Stop believing stupid things
Last edited by Origanalist; 03-16-2017 at 10:22 PM.
"The Patriarch"
I've listened to it many times just like I listen to Slate's political podcasts. Rebel Yell and the rest of therightstuff is just /pol/ memes audio version. They aren't talented or original. It's just background noise to me. They say that libertarianism is "degenerate". They want laws to legislate morality.
Last edited by fr33; 03-16-2017 at 10:50 PM.
I'm sure the NRx is more your thing
Apparently the guy identifies as a "Christian Anarchist"
This is one of the things I hate the most about the alt right. They have made people connect the south and things like states rights with being idiotic rude jerks instead of with things like honor and principle and chivalry. Robert E. Lee would throw up.
Ahh, that is the moniker of the Rebel Yell host (I've never listened and am not familiar with it, by the way).
I don't think that ironic is the word that you want.
I have chosen as my moniker here the name of a man who was excommunicated from my church, a church of which I am very much a loyal member in good standing. Ironic?

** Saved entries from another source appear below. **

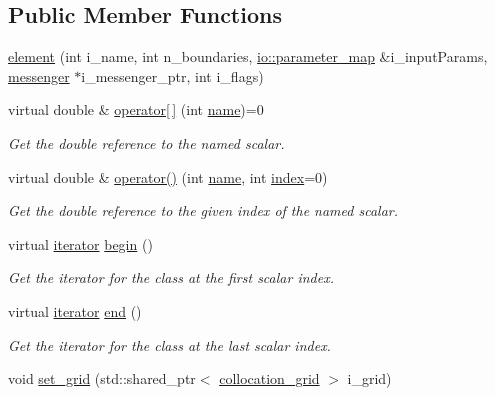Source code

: \subsection*{Public Member Functions}
\begin{DoxyCompactItemize}
\item 
\hyperlink{classbases_1_1element_a06505a1d8050683b6a9a07b4b92f38f5}{element} (int i\-\_\-name, int n\-\_\-boundaries, \hyperlink{namespaceio_a1c55c654666eeece6a9724f453fdbd87}{io\-::parameter\-\_\-map} \&i\-\_\-input\-Params, \hyperlink{classbases_1_1messenger}{messenger} $\ast$i\-\_\-messenger\-\_\-ptr, int i\-\_\-flags)
\item 
virtual double \& \hyperlink{classbases_1_1element_a4ae6c42893603fc086c5c207e236f9d8}{operator\mbox{[}$\,$\mbox{]}} (int \hyperlink{classbases_1_1element_a52af85c34174ec732a3feb6a7e63fbc6}{name})=0
\begin{DoxyCompactList}\small\item\em Get the double reference to the named scalar. \end{DoxyCompactList}\item 
virtual double \& \hyperlink{classbases_1_1element_aec8a0151fcc9259e3313558a928fdf62}{operator()} (int \hyperlink{classbases_1_1element_a52af85c34174ec732a3feb6a7e63fbc6}{name}, int \hyperlink{plan_8hpp_a6784e1c334dfceb8f017667c0b0f6a3e}{index}=0)
\begin{DoxyCompactList}\small\item\em Get the double reference to the given index of the named scalar. \end{DoxyCompactList}\item 
virtual \hyperlink{classbases_1_1element_ad6c297b8fbb3ea61a1a7048f0fbf7d89}{iterator} \hyperlink{classbases_1_1element_aa323f71efe1d063f3a75fb0ae52dd4e4}{begin} ()
\begin{DoxyCompactList}\small\item\em Get the iterator for the class at the first scalar index. \end{DoxyCompactList}\item 
virtual \hyperlink{classbases_1_1element_ad6c297b8fbb3ea61a1a7048f0fbf7d89}{iterator} \hyperlink{classbases_1_1element_a56ecd5c3a4ca85b1a818c9ff0d0d0213}{end} ()
\begin{DoxyCompactList}\small\item\em Get the iterator for the class at the last scalar index. \end{DoxyCompactList}\item 
void \hyperlink{classbases_1_1element_a4db7290cae3a85a32e28a6f73457c08c}{set\-\_\-grid} (std\-::shared\-\_\-ptr$<$ \hyperlink{classbases_1_1collocation__grid}{collocation\-\_\-grid} $>$ i\-\_\-grid)

\end{DoxyCompactItemize}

Gaius Musonius Rufus was a great Stoic philosopher. The Stoics were, by the way, some of the best philosophers. They have been unfairly forgotten and very much overshadowed by Socrates, Plato, and Aristotle in the educational institutions of today. Wait, what am I saying? Ha, ha, ha, you have probably received as much instruction in Greek thought as you have in writing cursive. I should rather say the Stoics have been overshadowed and replaced by such philosophic luminaries as Malcolm X, Tupac Shakur, John Steinbeck, J.D. Salinger, Toni Morrison, Heather, her Two Mommies, and Dr. Seuss.

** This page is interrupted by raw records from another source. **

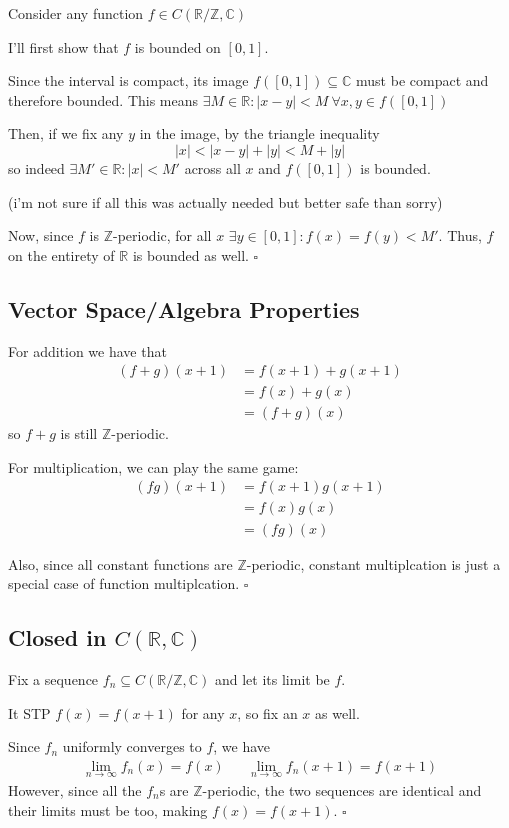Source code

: \documentclass[12pt]{article}
\newcommand{\R}{\mathbb{R}}
\newcommand{\Z}{\mathbb{Z}}
\newcommand{\C}{\mathbb{C}}
\begin{document}
Consider any function $f \in C(\R/\Z, \C)$

I'll first show that $f$ is bounded on $[0, 1]$.

Since the interval is compact, its image $f([0, 1]) \subseteq \C$ must be compact and therefore bounded.
This means $\exists M \in \R: |x-y| < M\ \forall x, y \in f([0, 1])$

Then, if we fix any $y$ in the image, by the triangle inequality
\[|x| < |x-y| + |y| < M + |y|\]
so indeed $\exists M' \in \R: |x| < M'$ across all $x$ and $f([0, 1])$ is bounded.

(i'm not sure if all this was actually needed but better safe than sorry)

Now, since $f$ is $\Z$-periodic, for all $x$ $\exists y \in [0, 1]: f(x)=f(y) < M'$.
Thus, $f$ on the entirety of $\R$ is bounded as well. $\square$

\subsection{Vector Space/Algebra Properties}

For addition we have that
\begin{align*}
  (f+g)(x+1)
   & = f(x+1)+g(x+1) \\
   & = f(x)+g(x)     \\
   & = (f+g)(x)
\end{align*}
so $f+g$ is still $\Z$-periodic.

For multiplication, we can play the same game:
\begin{align*}
  (fg)(x+1)
   & = f(x+1)g(x+1) \\
   & = f(x)g(x)     \\
   & = (fg)(x)
\end{align*}

Also, since all constant functions are $\Z$-periodic,
constant multiplcation is just a special case of function multiplcation. $\square$

\pagebreak

\subsection{Closed in \texorpdfstring{$C(\R, \C)$}{C(R, C)}}

Fix a sequence $f_n \subseteq C(\R/\Z, \C)$ and let its limit be $f$.

It STP $f(x)=f(x+1)$ for any $x$, so fix an $x$ as well.

Since $f_n$ uniformly converges to $f$, we have
\begin{align*}
  \lim_{n \to \infty} f_n(x)=f(x) && \lim_{n \to \infty} f_n(x+1)=f(x+1)
\end{align*}
However, since all the $f_n$s are $\Z$-periodic,
the two sequences are identical and their limits must be too, making $f(x)=f(x+1)$. $\square$
\end{document}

By choosing to honor Gaius Musonius Rufus, was he being "ironic?" You tell me, Hito. Read up a little on (the real) Gaius Musonius Rufus, and then let me know: what do you think this podcast host was trying to say?
No it was the fact that the man with the moniker of Musonius Rufus identified as a Christian Anarchist like someone else we know that was ironic or should I say coincidental?
......................so I take it your a mormon?
Last edited by Lamp; 03-17-2017 at 02:43 PM.
That was quick reading, Hito! So, tell me about Gaius Musonius Rufus.
That is even less ironic. At least seeing irony in a Christian picking a non-Christian name is... somewhat coherent.
Ironic really, really is not the word you were looking for.
"What a coincidence!" would be more fitting; but not that, even, once you realize how common Christian anarchists actually are, at least in our circles.
True blue, through and through.......................so I take it you are a Mormon?
Sure. In the old days the southern cause was defended by people like Lee who were well read and behaved honorably even in the face of their enemies. They were informed on the history of freedom and could have long discussions defending ideas like states rights and such. They treated women with respect and would never refer to a woman on the opposing side as a whore or any of the names the alt right uses. Someone like Lee would never stoop to calling someone a cuck and other insults.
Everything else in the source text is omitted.